Description of the task.
For the data below, please report each line where the word "配置可用性组" is found.

Data for processing.
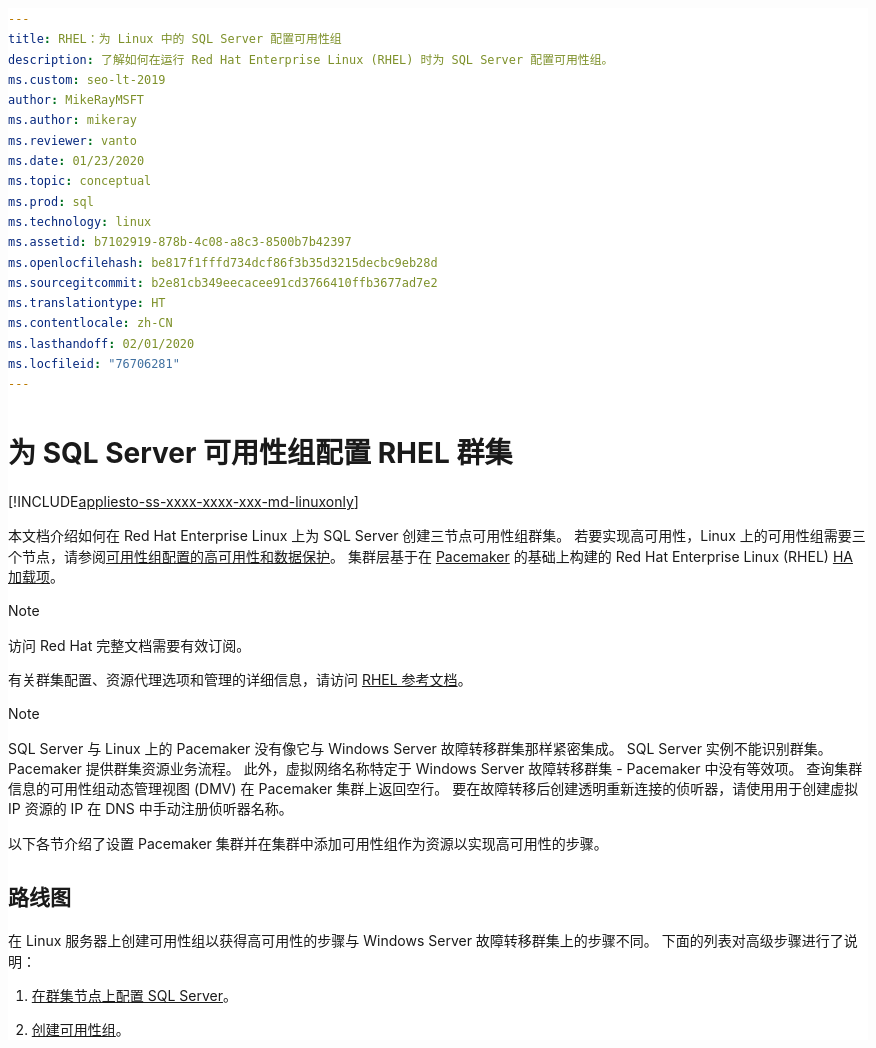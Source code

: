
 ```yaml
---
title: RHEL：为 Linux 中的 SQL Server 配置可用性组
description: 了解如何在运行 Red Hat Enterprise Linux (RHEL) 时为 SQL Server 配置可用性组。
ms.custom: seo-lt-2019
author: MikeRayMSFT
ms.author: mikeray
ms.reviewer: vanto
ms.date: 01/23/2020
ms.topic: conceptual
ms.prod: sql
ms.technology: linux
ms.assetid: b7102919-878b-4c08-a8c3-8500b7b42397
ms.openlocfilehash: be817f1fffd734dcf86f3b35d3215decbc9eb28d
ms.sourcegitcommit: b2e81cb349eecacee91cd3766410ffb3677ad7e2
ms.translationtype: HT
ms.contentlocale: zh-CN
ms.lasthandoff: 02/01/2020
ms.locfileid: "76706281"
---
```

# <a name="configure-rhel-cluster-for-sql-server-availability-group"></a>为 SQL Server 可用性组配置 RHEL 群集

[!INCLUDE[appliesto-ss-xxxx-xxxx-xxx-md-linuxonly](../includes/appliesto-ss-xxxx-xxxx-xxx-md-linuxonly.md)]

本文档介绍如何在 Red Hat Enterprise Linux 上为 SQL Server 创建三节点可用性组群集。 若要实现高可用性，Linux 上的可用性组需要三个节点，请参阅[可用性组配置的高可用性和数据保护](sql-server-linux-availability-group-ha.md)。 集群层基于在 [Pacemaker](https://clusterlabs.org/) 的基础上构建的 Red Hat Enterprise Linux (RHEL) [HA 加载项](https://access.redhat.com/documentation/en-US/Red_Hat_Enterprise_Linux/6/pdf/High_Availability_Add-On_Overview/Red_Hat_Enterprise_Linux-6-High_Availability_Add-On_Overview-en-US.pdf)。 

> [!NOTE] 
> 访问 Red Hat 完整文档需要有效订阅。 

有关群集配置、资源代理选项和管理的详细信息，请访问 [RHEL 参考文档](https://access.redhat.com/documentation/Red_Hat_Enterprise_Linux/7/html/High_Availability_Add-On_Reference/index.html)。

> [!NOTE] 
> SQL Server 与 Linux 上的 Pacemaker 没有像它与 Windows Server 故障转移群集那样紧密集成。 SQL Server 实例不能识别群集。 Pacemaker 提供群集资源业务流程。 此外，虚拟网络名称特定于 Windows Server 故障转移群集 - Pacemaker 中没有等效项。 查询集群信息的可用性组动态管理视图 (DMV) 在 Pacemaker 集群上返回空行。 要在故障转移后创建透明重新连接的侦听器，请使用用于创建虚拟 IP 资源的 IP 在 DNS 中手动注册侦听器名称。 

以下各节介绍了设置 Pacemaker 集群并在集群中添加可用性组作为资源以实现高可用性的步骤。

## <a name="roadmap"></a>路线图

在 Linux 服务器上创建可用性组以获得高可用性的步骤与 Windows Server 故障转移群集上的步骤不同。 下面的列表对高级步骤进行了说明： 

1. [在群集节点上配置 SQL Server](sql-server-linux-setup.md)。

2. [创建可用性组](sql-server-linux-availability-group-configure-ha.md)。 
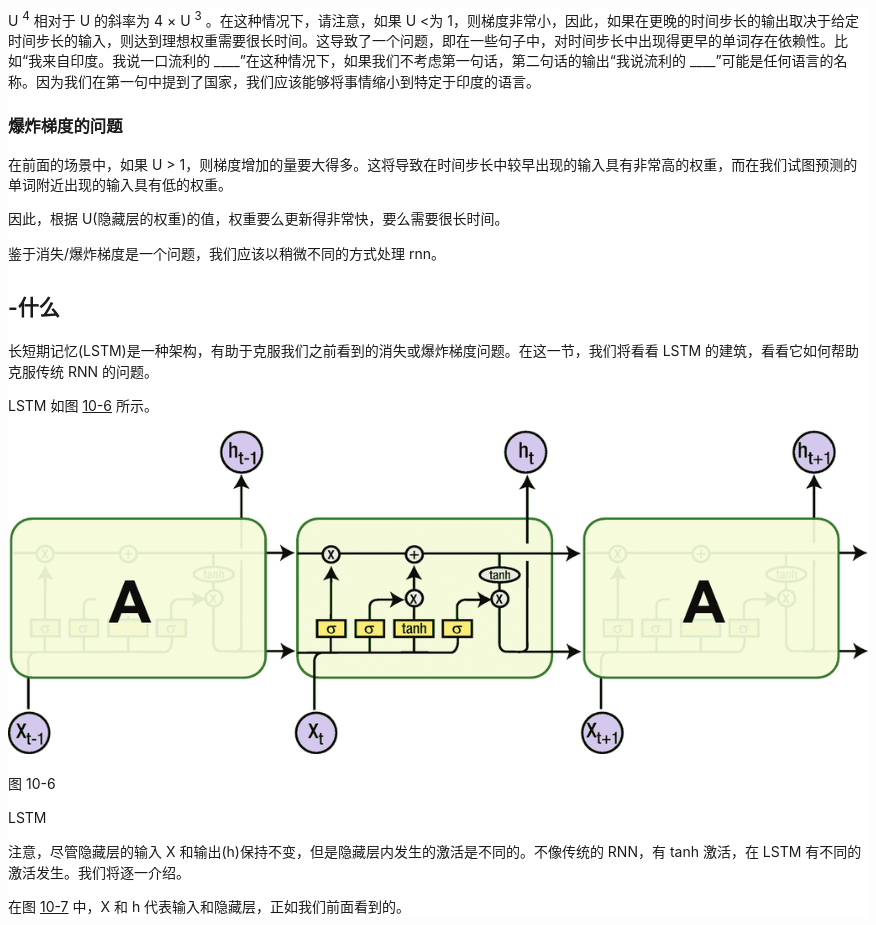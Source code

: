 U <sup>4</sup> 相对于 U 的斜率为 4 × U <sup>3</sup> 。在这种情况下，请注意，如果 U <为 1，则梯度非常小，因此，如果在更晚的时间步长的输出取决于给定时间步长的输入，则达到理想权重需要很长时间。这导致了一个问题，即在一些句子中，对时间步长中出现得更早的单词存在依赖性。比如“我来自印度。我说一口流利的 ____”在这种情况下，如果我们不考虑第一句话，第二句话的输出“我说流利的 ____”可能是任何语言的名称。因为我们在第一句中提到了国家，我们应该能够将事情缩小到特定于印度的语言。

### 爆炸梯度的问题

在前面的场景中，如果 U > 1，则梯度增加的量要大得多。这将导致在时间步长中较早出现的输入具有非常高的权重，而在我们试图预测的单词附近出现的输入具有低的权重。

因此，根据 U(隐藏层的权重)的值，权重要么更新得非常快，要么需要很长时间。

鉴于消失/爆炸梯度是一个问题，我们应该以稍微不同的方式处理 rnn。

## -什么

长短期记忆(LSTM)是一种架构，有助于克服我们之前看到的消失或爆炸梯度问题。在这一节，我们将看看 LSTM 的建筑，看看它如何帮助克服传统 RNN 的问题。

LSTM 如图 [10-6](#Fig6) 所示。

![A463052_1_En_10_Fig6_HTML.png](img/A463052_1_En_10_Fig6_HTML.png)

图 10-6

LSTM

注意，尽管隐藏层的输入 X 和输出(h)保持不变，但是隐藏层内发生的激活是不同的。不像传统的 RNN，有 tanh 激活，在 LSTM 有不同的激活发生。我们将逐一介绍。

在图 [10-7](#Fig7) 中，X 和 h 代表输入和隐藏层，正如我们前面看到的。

...

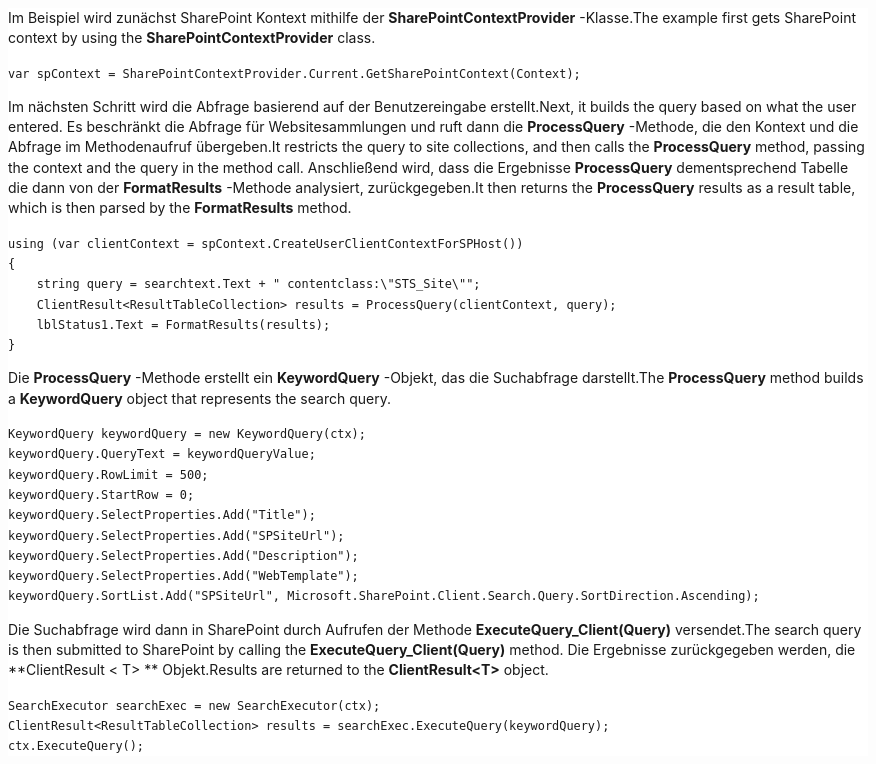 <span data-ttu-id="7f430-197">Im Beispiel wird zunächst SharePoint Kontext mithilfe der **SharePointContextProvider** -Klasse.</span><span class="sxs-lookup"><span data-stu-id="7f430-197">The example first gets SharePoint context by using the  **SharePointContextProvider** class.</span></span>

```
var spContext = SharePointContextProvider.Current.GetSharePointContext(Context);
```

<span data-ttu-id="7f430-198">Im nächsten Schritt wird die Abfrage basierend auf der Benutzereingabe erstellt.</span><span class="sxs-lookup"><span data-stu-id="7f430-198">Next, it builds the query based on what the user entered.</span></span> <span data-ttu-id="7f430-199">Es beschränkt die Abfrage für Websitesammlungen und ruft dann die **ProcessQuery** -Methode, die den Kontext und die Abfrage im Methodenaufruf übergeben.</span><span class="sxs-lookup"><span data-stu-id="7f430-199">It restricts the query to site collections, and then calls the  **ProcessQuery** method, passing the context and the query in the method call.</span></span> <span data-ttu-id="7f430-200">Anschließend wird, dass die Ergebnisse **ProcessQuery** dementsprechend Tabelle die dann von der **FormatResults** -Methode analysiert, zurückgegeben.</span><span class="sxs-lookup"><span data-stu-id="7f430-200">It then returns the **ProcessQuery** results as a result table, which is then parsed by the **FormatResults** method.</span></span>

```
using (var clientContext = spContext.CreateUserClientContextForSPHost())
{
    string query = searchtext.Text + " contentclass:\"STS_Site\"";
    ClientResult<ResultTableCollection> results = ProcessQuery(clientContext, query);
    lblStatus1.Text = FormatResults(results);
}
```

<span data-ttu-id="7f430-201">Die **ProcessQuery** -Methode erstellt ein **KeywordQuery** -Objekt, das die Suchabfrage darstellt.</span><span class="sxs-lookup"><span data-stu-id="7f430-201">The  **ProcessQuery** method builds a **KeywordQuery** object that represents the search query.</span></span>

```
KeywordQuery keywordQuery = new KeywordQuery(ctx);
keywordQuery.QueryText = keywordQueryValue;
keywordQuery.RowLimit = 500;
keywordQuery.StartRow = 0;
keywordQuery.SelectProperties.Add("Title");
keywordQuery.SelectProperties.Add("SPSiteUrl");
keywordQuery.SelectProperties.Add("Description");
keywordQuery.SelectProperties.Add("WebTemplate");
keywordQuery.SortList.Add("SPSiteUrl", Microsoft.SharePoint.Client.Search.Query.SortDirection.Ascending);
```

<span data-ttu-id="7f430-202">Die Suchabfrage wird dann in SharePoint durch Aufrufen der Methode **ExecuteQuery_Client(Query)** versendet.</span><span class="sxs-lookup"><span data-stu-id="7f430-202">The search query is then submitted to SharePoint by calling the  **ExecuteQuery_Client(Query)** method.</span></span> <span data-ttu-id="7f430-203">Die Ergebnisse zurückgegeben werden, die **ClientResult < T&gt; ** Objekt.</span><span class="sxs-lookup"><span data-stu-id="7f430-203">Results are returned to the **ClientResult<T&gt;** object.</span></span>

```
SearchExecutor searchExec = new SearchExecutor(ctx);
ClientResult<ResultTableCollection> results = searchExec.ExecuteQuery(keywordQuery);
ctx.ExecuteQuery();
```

Response for this exercise.
title: RHEL：为 Linux 中的 SQL Server 配置可用性组
description: 了解如何在运行 Red Hat Enterprise Linux (RHEL) 时为 SQL Server 配置可用性组。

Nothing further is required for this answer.